Couple turns eyesore into a gem Landmark barn doubles in value


February 13, 1994|By Rona Hirsch | Rona Hirsch,Contributing Writer

Chris and Karen Brown, newlyweds with a modest budget, were searching for a home near good schools that could accommodate all the children they intend to have.

They found one two years ago, when Mr. Brown happened upon a prized Howard County historic landmark, a 137-year-old barn in Ellicott City's Dunloggin neighborhood.

The barn sits about 250 feet from the accompanying Temora mansion. Listed in the National Register of Historic Places, the estate was built in 1857 on 6.8 acres that includes a pond where stone for the barn's foundation was quarried.

Seeing potential in the rundown structure, Mr. Brown, a Ryan Homes sales manager and former building superintendent who used to build and renovate homes, brought his wife for a look.

"I knew how talented he is," Ms. Brown says. So, while standing on a ladder to get a close-up view of the carriage room above the horse stalls -- the room that would eventually encompass the living and dining room -- she said, "Oh, this would be wonderful."

The couple purchased the barn for $90,000. Seven months and $60,000 later, they moved into the renovated home. Today, the house is appraised for about $325,000.

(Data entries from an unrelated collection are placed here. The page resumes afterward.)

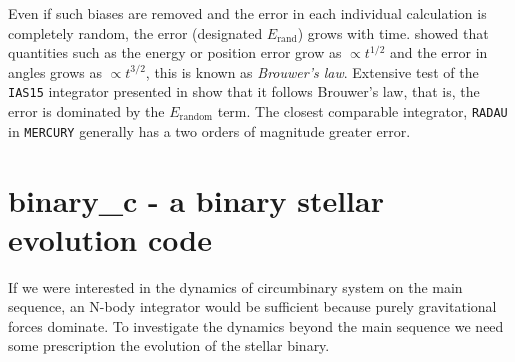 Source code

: \documentclass[twoside,openright,titlepage,numbers=noenddot,headinclude,%
                footinclude=true,cleardoublepage=empty,abstractoff, 
                BCOR=5mm,paper=a4,fontsize=11pt,%
                american,%
                ]{scrreprt}%
\begin{document}
Even if such biases are removed and the error in each individual calculation is
completely random, the error (designated $E_\text{rand}$) grows with time. 
\citet{brouwer} showed that  quantities such as the energy  or position error
grow as $\propto t^{1/2}$ and the error in angles grows as $\propto t^{3/2}$,
this is known as \emph{Brouwer's law}.
Extensive test of the \texttt{IAS15} integrator presented in \citet{Rein2014} 
show that it follows Brouwer's law, that is, the error is dominated by the 
$E_\text{random}$ term. The closest comparable integrator, \texttt{RADAU}
in \texttt{MERCURY} generally has a two orders of magnitude greater error. 

\section{binary\_c - a binary stellar evolution code}
\label{sec:binary_c}
If we were interested in the dynamics of circumbinary system on the main 
sequence, an N-body integrator would be sufficient because purely gravitational
forces dominate. To investigate the dynamics beyond the main sequence we 
need some prescription the evolution of the stellar binary. 
\end{document}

Although they moved into a small Owings Mills townhouse after their wedding three years ago, the Browns were looking for a larger house somewhere between their parents' homes in Laurel and Timonium.

"We knew we wanted to have a family and we knew we'd outgrow the townhouse very quickly," says Mr. Brown, 32.

Since moving in, they have become parents of Christopher, now 10 months old.

The couple also needed a niche for the 60-year-old salmon-colored National Dual stove that belonged to Ms. Brown's late grandmother. "It would be out of character in a brand new home," says Ms. Brown, 32.

The estate was built for Dr. Arthur Pue who inherited the property from his grandmother, Mary Dorsey Pue, the daughter of Caleb Dorsey, a member of a prominent Maryland family.

The Browns framed their new home within the original structure keeping the roof, rafters, posts and beams. As a nod to its roots, they left the original carpenter's chiseled markings on posts in the living room and enclosed the horse stalls on the lower level.

The completed 2800-square-foot house, plus the 1800 square feet in the unfinished basement, sits on a half-acre atop the stone foundation.

Enclosed in light gray wood board and batten siding, the three-story house has four bedrooms, two and a half baths and a great room with a modern kitchen and family room.

Reaction to the renovation has been so favorable that the Browns often find themselves giving impromptu tours to passers-by. "Around dinner time, I'd be cooking and someone would knock at the door and ask to come in," Ms. Brown said.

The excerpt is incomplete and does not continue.